Most significantly, the authors found that, on average, hospitals do not realize short-term economic benefits from network participation. Rural hospital administrators cited facilitation of information diffusion and communication, the second most frequently identified reason for joining a network, as the primary benefit of membership. Moscovice and colleagues hypothesize that relatively new organizations, such as networks, may require longer periods of time to develop the type of shared programs that can produce economic benefits. The scale of network activities relative to the overall operations of the members may not yet have been large enough to produce a significant impact on the members' financial status. In addition, network activities that are focused on quality improvement or enhancing access to services may benefit the community, but do not typically provide short-term financial benefits to the hospital. It is also noted that most rural hospital networks have a large rural or urban hospital member; the substantive economic benefits of network participation may accrue more quickly to these larger facilities, which are able to assume more of the financial risks involved in network participation.

Moscovice and colleagues use the results of their study to discuss the implications of network formation for rural health care reform, noting that several States have adopted a network development strategy as a cornerstone of their rural reform efforts. The authors indicate that the experience of hospital networks to date demonstrates that rural providers can work together cooperatively, but there is little evidence of their ability to assume responsibility for all of the health care services of a community, operate within a limited budget, or guarantee access to needed services, the activities typically expected of vertically integrated networks in a reformed health care environment. The authors anticipate that the health care infrastructure of many rural areas will need to be strengthened to support the development of vertically integrated networks and that establishing rural networks whose members share financial risk will be far more difficult and complex than establishing collaborative alliances that have limited economic impact.

Moscovice and colleagues conclude that the long-term survival of rural hospital networks may depend on their ability to create linkages with non-hospital providers, insurers, and other organizations that can substantially augment non-acute-care services in rural areas. These types of linkages will be necessary if rural hospital networks are to become the foundation for major structural change in rural health care systems.

Other important factors in rural health reform include the costs of providing services and the behavior of hospitals in rural markets. Hospital costs and market behavior have been extensively studied over the past decade. Research on costs has shown that location can contribute to variations in hospital costs and that rural hospitals are typically less costly than urban facilities (Mick and Morlock, 1990).
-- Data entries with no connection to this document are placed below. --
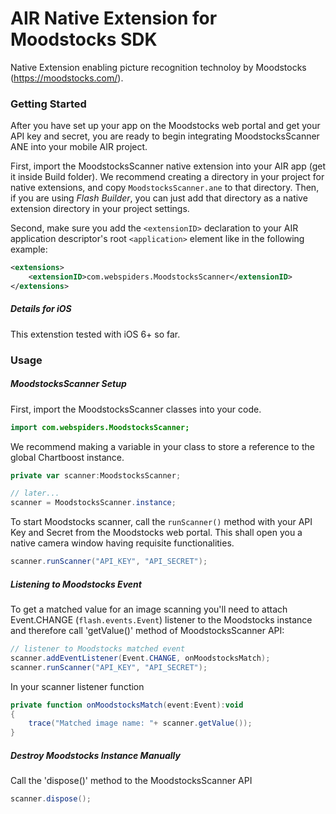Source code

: # AIR Native Extension for Moodstocks SDK

Native Extension enabling picture recognition technoloy by Moodstocks (https://moodstocks.com/).

### Getting Started

After you have set up your app on the Moodstocks web portal and get your API key and secret, you are ready to begin integrating MoodstocksScanner ANE into your mobile AIR project.

First, import the MoodstocksScanner native extension into your AIR app (get it inside Build folder).  We recommend creating a directory in your project for native extensions, and copy `MoodstocksScanner.ane` to that directory.  Then, if you are using *Flash Builder*, you can just add that directory as a native extension directory in your project settings.

Second, make sure you add the `<extensionID>` declaration to your AIR application descriptor's root `<application>` element like in the following example:

```xml
<extensions>
	<extensionID>com.webspiders.MoodstocksScanner</extensionID>
</extensions>
```
##### Details for iOS

This extenstion tested with iOS 6+ so far.
 
### Usage

##### MoodstocksScanner Setup

First, import the MoodstocksScanner classes into your code.

```actionscript
import com.webspiders.MoodstocksScanner;
```

We recommend making a variable in your class to store a reference to the global Chartboost instance.

```actionscript
private var scanner:MoodstocksScanner;

// later...
scanner = MoodstocksScanner.instance;
```

To start Moodstocks scanner, call the `runScanner()` method with your API Key and Secret from the Moodstocks web portal. This shall open you a native camera window having requisite functionalities.

```actionscript
scanner.runScanner("API_KEY", "API_SECRET");
```

##### Listening to Moodstocks Event

To get a matched value for an image scanning you'll need to attach Event.CHANGE (`flash.events.Event`) listener to the Moodstocks instance and therefore call 'getValue()' method of MoodstocksScanner API:

```actionscript
// listener to Moodstocks matched event
scanner.addEventListener(Event.CHANGE, onMoodstocksMatch);
scanner.runScanner("API_KEY", "API_SECRET");
```

In your scanner listener function

```actionscript
private function onMoodstocksMatch(event:Event):void
{
	trace("Matched image name: "+ scanner.getValue());
}
```

##### Destroy Moodstocks Instance Manually

Call the 'dispose()' method to the MoodstocksScanner API

```actionscript
scanner.dispose();
```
Previous research has also demonstrated that hospitals generally do not behave in a manner predicted by traditional economic theory; i.e., increased competition in the hospital market leads to increased, rather than decreased, costs (Robinson and Luft, 1985). This behavior is often attributed to hospitals competing by purchasing the latest technology and other amenities for their medical staffs.
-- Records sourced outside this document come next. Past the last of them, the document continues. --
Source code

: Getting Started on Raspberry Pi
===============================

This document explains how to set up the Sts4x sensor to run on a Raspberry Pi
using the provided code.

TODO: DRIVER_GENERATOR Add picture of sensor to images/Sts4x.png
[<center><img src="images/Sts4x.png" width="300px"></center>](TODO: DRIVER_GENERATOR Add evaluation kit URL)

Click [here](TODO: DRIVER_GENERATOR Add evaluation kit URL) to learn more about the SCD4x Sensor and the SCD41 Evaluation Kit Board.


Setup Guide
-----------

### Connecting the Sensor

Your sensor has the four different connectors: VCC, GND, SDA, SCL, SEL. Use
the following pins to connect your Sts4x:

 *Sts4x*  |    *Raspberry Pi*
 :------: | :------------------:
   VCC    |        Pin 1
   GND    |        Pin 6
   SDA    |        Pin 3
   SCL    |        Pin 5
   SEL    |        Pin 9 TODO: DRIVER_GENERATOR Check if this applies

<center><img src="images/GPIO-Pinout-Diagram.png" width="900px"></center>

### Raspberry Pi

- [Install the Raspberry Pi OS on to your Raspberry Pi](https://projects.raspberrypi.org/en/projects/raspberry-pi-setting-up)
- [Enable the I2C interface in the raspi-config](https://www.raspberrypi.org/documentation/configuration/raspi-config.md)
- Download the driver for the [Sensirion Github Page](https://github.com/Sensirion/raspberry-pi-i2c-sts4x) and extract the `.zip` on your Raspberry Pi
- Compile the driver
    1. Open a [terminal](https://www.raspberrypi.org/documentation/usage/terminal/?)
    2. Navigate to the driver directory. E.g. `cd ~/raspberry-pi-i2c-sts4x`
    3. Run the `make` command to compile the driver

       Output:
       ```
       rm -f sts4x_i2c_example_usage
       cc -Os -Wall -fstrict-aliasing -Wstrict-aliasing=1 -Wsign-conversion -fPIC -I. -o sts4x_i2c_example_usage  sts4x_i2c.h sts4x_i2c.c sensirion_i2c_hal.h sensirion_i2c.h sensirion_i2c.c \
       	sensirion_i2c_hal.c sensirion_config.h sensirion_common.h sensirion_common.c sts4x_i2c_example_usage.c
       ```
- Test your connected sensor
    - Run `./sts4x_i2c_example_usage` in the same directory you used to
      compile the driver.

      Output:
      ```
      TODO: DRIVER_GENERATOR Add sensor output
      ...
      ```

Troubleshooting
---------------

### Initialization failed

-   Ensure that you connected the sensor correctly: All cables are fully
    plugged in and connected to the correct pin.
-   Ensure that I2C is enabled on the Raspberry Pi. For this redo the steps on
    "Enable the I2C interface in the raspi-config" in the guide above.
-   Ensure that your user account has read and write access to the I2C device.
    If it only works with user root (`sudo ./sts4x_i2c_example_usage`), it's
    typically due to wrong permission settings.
Little information is available, however, on hospital cost variations by degree of rurality and whether market structure affects competition differently in urban and rural areas. These questions are critical in determining whether a competitive model of health care reform is feasible in rural areas. There has been much skepticism regarding the applicability of such reforms to non-metropolitan areas due to their small population base (Kronick et al., 1993) and shortages of providers, which create minimally competitive markets. In this issue, Vogel and Miller address these issues by presenting an econometric analysis of variations in hospital costs and the impact of location and market concentration.
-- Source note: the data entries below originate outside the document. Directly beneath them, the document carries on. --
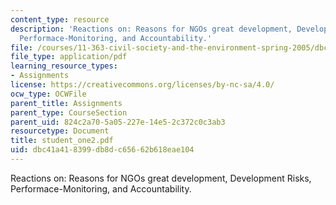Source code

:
 ```yaml
---
content_type: resource
description: 'Reactions on: Reasons for NGOs great development, Development Risks,
  Performace-Monitoring, and Accountability.'
file: /courses/11-363-civil-society-and-the-environment-spring-2005/dbc41a418399db8dc65662b618eae104_student_one2.pdf
file_type: application/pdf
learning_resource_types:
- Assignments
license: https://creativecommons.org/licenses/by-nc-sa/4.0/
ocw_type: OCWFile
parent_title: Assignments
parent_type: CourseSection
parent_uid: 824c2a70-5a05-227e-14e5-2c372c0c3ab3
resourcetype: Document
title: student_one2.pdf
uid: dbc41a41-8399-db8d-c656-62b618eae104
---
```

Reactions on: Reasons for NGOs great development, Development Risks, Performace-Monitoring, and Accountability.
Vogel and Miller use detailed data on the characteristics and experience of 4,600 hospitals across the Nation and classify these facilities by location according to a scale developed by the U.S. Department of Agriculture. This classification scheme combines measures of county population and proximity to a metropolitan area to develop four categories of urban areas and six categories of rural areas. These categories range from location in a central county of a metropolitan area of one million population or more (the “most urban” classification), to location in a rural county with fewer than 2,500 urban residents that is not adjacent to a metropolitan area (the “most rural” classification).

The authors find that hospital costs are related to degree of rurality; i.e., the more rural the location, the lower the costs. The authors attribute these findings to hospital size and show that rural hospitals are less service intensive than urban hospitals on all measures. Rural hospitals are smaller, have a higher proportion of primary-care physicians and a lower proportion of board-certified physicians on their medical staffs, have fewer intensive care beds, and are less likely to have contracts with health maintenance organizations (HMOs) and preferred provider organizations (PPOs).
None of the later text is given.